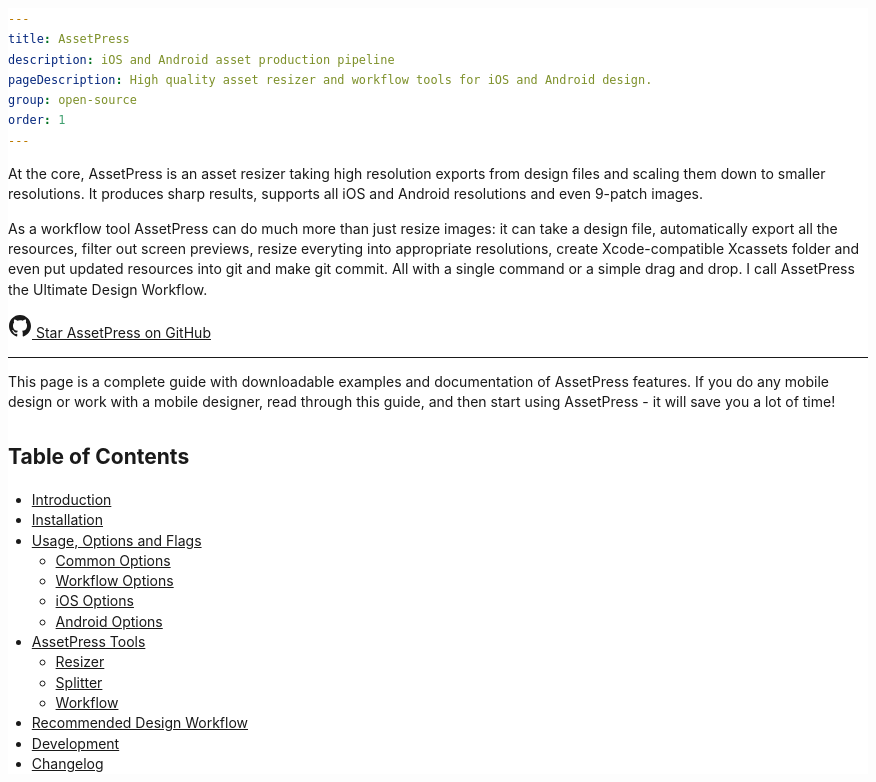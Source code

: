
 ```yaml
---
title: AssetPress
description: iOS and Android asset production pipeline
pageDescription: High quality asset resizer and workflow tools for iOS and Android design.
group: open-source
order: 1
---
```


<p class="lead">At the core, AssetPress is an asset resizer taking high resolution exports from design files and scaling them down to smaller resolutions. It produces sharp results, supports all iOS and Android resolutions and even 9-patch images.</p>

As a workflow tool AssetPress can do much more than just resize images: it can take a design file, automatically export all the resources, filter out screen previews, resize everyting into appropriate resolutions, create Xcode-compatible Xcassets folder and even put updated resources into git and make git commit. All with a single command or a simple drag and drop. I call AssetPress the Ultimate Design Workflow.

<a href="https://github.com/lekevicius/assetpress" class="github">
  <svg xmlns='http://www.w3.org/2000/svg' width='24' height='24' viewBox='0 0 24 24'><path fill='currentColor' fill-rule='evenodd' d='M12 1C5.925 1 1 5.925 1 12c0 4.86 3.152 8.983 7.523 10.437.55.101.75-.239.75-.529 0-.262-.01-1.129-.015-2.047-3.059.664-3.705-1.298-3.705-1.298-.501-1.27-1.222-1.608-1.222-1.608-1-.682.076-.669.076-.669 1.105.077 1.686 1.133 1.686 1.133.982 1.682 2.576 1.196 3.201.914.1-.71.385-1.196.699-1.47-2.442-.277-5.011-1.221-5.011-5.436 0-1.202.429-2.182 1.131-2.952-.112-.28-.49-1.399.109-2.913 0 0 .923-.295 3.025 1.128A10.471 10.471 0 0 1 12 6.32c.935.004 1.876.126 2.754.371 2.099-1.424 3.023-1.128 3.023-1.128.601 1.516.223 2.634.11 2.912.705.77 1.13 1.75 1.13 2.952 0 4.225-2.572 5.156-5.023 5.428.396.342.747 1.01.747 2.036 0 1.47-.015 2.656-.015 3.019 0 .292.2.635.757.527C19.851 20.98 23 16.858 23 12c0-6.075-4.925-11-11-11z'/></svg>
  Star AssetPress on GitHub
</a>

---

<p class="lead">This page is a complete guide with downloadable examples and documentation of AssetPress features. If you do any mobile design or work with a mobile designer, read through this guide, and then start using AssetPress - it will save you a lot of time!</p>

## Table of Contents

* [Introduction](#introduction)
* [Installation](#installation)
* [Usage, Options and Flags](#usage-options-and-flags)
  * [Common Options](#common-options)
  * [Workflow Options](#workflow-options)
  * [iOS Options](#ios-options)
  * [Android Options](#android-options)
* [AssetPress Tools](#assetpress-tools)
  * [Resizer](#assetpress-resizer)
  * [Splitter](#assetpress-splitter)
  * [Workflow](#assetpress-workflow)
* [Recommended Design Workflow](#recommended-design-workflow)
* [Development](#development)
* [Changelog](https://github.com/lekevicius/assetpress/releases)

=====

Looking at the data above, how many lines hold the string "resizer"? Reply with only the number.

» PROBLEM SOLUTION
3